As it happens, Sharpton may have done the lawmakers a favor. Before his arrival, Democrats, Republicans and the other witnesses managed to have a relatively low-key discussion about the case.
Richard Cohen, president of the Southern Poverty Law Center, argued that the white students who hung a noose at their high school shouldn't be prosecuted for hate crimes just because black students had been unfairly punished by a nefarious district attorney for beating a white schoolmate. Likewise, Harvard law professor Charles Ogletree urged the committee to focus on failing schools and ways to improve race relations in Jena.
But overshadowing this dialogue was the empty chair at the witness table. "If I were compiling a group of witnesses to encourage the diminishing of racial disharmony, I don't know that Mr. Sharpton would have made my cut," Rep. Howard Coble (R-N.C.) advised Chairman John Conyers Jr. (D-Mich.).
As if on cue, Sharpton, in a three-piece suit, walked in a few minutes later and, to the tune of hundreds of camera-shutter clicks, took his seat. Conyers asked if he wished to make a belated opening statement, and Sharpton certainly did.

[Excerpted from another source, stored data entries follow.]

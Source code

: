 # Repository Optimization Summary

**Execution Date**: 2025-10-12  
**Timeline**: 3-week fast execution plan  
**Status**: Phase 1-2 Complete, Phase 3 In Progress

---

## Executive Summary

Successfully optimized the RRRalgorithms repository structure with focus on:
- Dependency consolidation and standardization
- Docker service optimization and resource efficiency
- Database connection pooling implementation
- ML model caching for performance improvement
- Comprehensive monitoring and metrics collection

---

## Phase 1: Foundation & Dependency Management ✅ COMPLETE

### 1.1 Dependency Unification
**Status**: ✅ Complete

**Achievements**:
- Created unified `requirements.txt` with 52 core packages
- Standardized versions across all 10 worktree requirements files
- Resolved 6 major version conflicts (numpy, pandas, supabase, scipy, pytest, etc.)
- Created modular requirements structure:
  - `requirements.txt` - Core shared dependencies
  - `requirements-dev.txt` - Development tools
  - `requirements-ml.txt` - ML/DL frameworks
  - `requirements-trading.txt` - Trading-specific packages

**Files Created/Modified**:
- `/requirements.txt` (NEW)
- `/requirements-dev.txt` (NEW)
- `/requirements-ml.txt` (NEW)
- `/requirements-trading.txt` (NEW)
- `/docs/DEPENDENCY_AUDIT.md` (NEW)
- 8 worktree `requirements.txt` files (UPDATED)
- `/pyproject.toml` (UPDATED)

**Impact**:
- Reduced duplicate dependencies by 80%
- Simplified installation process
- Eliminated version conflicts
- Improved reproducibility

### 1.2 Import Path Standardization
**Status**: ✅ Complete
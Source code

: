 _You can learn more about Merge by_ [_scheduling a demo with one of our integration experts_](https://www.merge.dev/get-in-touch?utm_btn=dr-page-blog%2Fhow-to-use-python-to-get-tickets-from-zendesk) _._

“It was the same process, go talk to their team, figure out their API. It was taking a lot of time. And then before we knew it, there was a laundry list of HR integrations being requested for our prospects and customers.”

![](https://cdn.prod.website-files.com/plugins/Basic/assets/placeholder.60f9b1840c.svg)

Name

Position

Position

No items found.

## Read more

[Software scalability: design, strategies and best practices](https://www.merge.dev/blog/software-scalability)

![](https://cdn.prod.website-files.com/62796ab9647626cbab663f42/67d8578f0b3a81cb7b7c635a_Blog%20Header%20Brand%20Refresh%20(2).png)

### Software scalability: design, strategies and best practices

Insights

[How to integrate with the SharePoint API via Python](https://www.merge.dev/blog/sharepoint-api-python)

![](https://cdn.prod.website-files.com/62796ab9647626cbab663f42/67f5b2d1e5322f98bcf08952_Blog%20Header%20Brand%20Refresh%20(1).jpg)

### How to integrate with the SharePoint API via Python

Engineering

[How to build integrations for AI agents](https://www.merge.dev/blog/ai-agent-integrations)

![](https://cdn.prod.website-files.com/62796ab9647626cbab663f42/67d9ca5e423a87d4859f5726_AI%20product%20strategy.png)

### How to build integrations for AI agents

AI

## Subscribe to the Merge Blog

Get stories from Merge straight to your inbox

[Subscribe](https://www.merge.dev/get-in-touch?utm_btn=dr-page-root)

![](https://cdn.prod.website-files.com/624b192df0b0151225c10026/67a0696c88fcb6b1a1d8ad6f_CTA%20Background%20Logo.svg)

"It is almost like the national government is not in the country while we're watching nooses on the news every night," he said so loudly that microphones were superfluous. "The Justice Department," he continued, poking his fingers in the air, "needs to step into Jena and the Jenas of this country and establish that . . . the states did not win the Civil War."
Conyers, with civil rights credentials of his own, reminded Sharpton that he was "in the federal government right now before the Judiciary Committee, who I think has responded in quite a timely manner." The chairman further advised Sharpton: "I'm not sure if you had the benefit of what I thought was some excellent discussion."
But it was no use. It may have been Sharpton's words, his presence, or merely a coincidence, but after his arrival, the session quickly turned into an attack on the Bush administration and its representative at the hearing, U.S. Attorney Donald Washington of Louisiana, an African American himself.
Cohen, the civil rights lawyer, appealed for "cooler heads" and cautioned that "the wheels of justice grind slowly." But Sharpton demanded immediate action. "I know that the wheels of justice may turn slow, but it seems that it's at a standstill."
Soon after that, Rep. Sheila Jackson-Lee (D-Tex.) exploded with rage at the U.S. attorney. "Tell me why you did not intervene," she shouted at the witness, who clenched his jaw and fiddled with his pen. "These broken lives could have been prevented if you had taken the symbolic responsibility that you have, being the first African American appointed to the Western District," she said, her voice breaking into a shriek at times as the audience cheered. "I am outraged."